Model credibility is a fundamental problem with all kinds of modeling, not just business models. When we create a model we understand the details. The consumers of models do not understand the details. There is a fundamental tension between our deep knowledge and their lack of it, a tension that plays out in their skepticism.

This is similar to what happens when I drive a car for three years and then sell it to someone else. I know the defects. I know whether I crashed it on an icy road last January. I know whether I forgot to change the oil, and how aggressively I drive when listening to Big D and the Kids Table. My would-be buyer knows none of this. He reacts with skepticism.

To economists the used car sale is an example of information asymmetry. The seller has more information about the product than the buyer, and better information as well. The information is asymmetric.

Business models suffer from information asymmetry just as used cars do. Those of us who sell business models know more about the models we build. Our buyers know less. The credibility problem is inherent in this asymmetry.

What can we do to gain credibility? Some people suggest model validation (or verification). (We describe the validation and verification of business models in our book.) I think these people are mistaken: validation does not help. Validation and verification are techniques to make a model more accurate, a better reflection of reality. But the credibility problem is not about the model, it is about how the model is perceived. A skeptic can be just as skeptical about a more accurate model as about a less accurate one.

So what can we do? In practice, we use two approaches.

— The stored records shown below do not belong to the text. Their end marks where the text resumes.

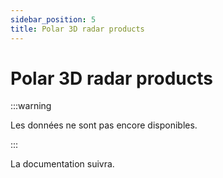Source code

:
 ```yaml
---
sidebar_position: 5
title: Polar 3D radar products
---
```


<!-- @NOSPELL@ -->

# Polar 3D radar products

:::warning

Les données ne sont pas encore disponibles.

:::

La documentation suivra.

First we engage the model consumers in the modeling process. We work with them in model-based workshops to create the model. In essence the model consumers become modelers, albeit modelers without the technical modeling skills. People who help us create models are never skeptical of the results.

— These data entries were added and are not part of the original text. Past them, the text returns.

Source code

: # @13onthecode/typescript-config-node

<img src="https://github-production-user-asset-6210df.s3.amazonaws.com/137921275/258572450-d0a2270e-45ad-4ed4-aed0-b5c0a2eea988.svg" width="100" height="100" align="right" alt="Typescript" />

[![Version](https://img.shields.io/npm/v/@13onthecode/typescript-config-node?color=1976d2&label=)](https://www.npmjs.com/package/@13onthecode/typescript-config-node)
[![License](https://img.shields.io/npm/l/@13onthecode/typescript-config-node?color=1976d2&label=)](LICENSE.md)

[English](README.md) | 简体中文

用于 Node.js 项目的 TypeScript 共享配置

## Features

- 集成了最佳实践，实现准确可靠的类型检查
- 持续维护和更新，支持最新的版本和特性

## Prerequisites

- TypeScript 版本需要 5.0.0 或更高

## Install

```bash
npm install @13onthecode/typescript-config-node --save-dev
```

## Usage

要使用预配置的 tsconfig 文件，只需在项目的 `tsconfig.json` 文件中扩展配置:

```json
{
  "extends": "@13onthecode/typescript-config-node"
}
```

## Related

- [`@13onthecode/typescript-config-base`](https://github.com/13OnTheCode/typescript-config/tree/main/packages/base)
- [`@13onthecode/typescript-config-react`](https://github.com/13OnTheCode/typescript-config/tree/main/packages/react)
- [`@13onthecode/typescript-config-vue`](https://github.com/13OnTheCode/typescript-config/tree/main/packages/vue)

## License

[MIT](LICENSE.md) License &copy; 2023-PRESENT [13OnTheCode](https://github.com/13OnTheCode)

Of course there are limits to engaging the model consumers. The workshops for creating the model rarely include more than nine or ten people. Everyone else is outside the room. And often when the model is created, we do not even know the ultimate consumers. Their experience with our model is later, only after the model is finished.

The second approach to creating credibility is to make the model transparent. Everything is shown. Everything is made clear and easy to understand. A model consumer who is sufficiently motivated should be able to open up the model and understand everything.

Making a transparent model is hard, harder than making an opaque one. Models often include messy details. These details must be cleaned up so they can be shown. Models often have complexities. These complexities must either be simplified, or at least explained in a simple way.

Making a transparent model is indeed hard, but it is worth the trouble. When someone is skeptical we show him the model and invite him to investigate.